**Prompt**
Below are the records; copy out every line that holds the word "frontend".

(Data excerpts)
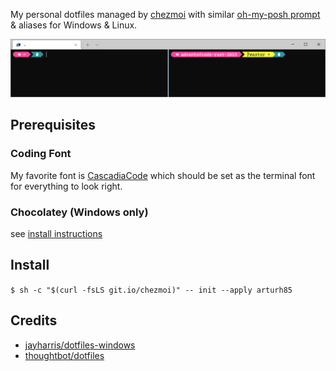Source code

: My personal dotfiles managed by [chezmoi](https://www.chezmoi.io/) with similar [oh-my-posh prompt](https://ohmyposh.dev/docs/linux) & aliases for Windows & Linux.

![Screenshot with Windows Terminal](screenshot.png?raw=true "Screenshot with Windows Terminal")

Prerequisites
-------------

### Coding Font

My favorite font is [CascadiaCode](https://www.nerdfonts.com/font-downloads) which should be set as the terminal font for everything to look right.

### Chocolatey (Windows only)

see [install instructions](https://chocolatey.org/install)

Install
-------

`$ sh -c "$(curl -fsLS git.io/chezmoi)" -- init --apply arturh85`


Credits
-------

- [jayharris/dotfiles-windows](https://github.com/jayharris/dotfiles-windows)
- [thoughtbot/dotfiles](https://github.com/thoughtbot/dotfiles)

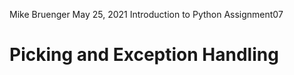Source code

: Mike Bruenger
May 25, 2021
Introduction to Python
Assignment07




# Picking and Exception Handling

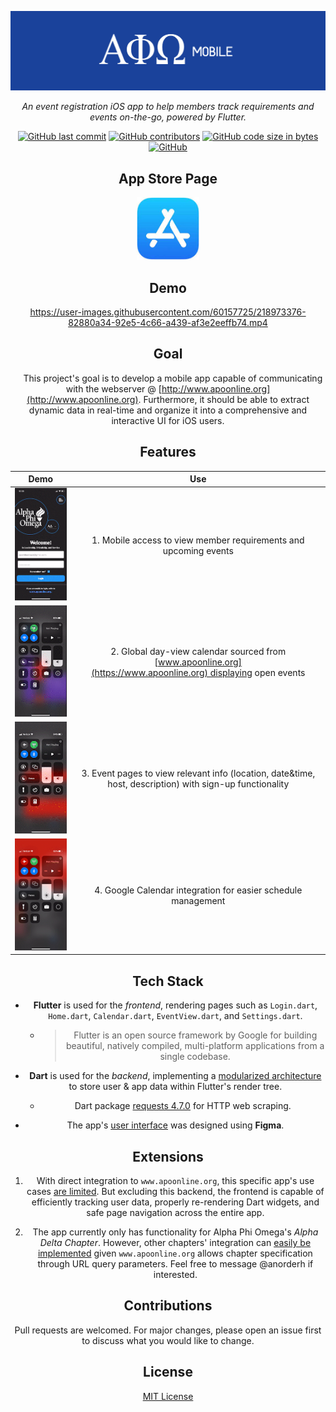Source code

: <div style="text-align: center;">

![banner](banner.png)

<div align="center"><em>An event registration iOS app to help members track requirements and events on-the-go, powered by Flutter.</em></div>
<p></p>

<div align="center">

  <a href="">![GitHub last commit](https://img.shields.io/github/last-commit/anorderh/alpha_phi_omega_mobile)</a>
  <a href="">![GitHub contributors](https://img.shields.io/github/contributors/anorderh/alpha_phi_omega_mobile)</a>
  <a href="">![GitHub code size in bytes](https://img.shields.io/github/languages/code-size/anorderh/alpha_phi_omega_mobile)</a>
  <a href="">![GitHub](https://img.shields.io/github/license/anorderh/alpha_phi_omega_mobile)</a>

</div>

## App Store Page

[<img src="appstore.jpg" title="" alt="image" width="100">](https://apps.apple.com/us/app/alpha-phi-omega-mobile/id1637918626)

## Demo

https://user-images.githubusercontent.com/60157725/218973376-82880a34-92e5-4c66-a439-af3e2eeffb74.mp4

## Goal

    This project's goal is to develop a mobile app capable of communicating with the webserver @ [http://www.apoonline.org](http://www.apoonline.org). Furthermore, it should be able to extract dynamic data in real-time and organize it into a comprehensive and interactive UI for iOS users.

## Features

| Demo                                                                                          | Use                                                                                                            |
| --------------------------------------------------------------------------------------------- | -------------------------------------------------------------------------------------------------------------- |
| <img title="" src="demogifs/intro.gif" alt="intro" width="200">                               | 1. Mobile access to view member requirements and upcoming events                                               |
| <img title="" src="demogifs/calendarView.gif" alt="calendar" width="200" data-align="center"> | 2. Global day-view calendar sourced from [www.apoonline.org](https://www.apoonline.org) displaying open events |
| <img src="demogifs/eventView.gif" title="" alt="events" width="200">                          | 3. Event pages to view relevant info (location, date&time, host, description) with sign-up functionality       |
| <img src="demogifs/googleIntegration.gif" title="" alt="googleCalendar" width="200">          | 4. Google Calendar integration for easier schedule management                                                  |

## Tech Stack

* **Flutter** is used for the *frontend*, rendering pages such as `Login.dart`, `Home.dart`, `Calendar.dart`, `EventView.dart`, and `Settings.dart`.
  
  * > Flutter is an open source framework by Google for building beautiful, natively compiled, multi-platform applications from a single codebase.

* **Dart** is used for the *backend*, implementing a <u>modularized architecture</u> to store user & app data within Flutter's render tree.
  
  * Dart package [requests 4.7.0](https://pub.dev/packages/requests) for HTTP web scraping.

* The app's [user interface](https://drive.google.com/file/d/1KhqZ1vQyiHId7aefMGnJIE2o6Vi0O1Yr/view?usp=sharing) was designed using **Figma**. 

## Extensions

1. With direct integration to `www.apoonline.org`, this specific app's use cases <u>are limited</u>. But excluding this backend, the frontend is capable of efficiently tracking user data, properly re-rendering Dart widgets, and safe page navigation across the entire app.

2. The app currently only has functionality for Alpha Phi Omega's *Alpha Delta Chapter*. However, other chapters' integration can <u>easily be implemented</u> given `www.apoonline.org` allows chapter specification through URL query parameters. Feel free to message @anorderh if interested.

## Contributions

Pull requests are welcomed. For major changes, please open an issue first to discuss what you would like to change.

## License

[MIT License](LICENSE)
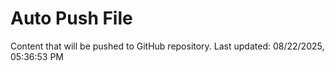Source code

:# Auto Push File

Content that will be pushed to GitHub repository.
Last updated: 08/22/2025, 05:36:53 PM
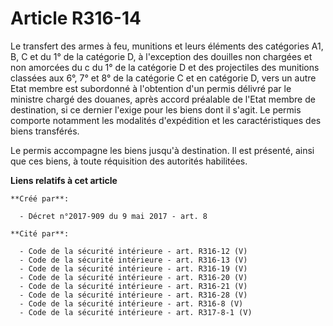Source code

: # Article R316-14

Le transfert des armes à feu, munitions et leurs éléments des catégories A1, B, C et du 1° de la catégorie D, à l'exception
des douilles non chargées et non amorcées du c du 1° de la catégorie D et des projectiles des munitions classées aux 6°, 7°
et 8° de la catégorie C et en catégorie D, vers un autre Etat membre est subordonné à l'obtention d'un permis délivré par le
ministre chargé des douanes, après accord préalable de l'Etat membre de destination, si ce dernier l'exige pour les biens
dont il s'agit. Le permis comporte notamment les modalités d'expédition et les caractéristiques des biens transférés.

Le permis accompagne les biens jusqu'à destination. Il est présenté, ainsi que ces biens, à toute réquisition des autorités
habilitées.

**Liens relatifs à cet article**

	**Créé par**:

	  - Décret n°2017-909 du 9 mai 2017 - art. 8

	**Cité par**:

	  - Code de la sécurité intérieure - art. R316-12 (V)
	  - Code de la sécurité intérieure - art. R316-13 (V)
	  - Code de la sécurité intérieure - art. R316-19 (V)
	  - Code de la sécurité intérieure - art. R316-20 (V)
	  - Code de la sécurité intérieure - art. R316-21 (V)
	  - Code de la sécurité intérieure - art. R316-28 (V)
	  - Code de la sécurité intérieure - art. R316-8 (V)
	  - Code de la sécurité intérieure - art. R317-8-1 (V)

**Output below**
* **Flutter** is used for the *frontend*, rendering pages such as `Login.dart`, `Home.dart`, `Calendar.dart`, `EventView.dart`, and `Settings.dart`.
1. With direct integration to `www.apoonline.org`, this specific app's use cases <u>are limited</u>. But excluding this backend, the frontend is capable of efficiently tracking user data, properly re-rendering Dart widgets, and safe page navigation across the entire app.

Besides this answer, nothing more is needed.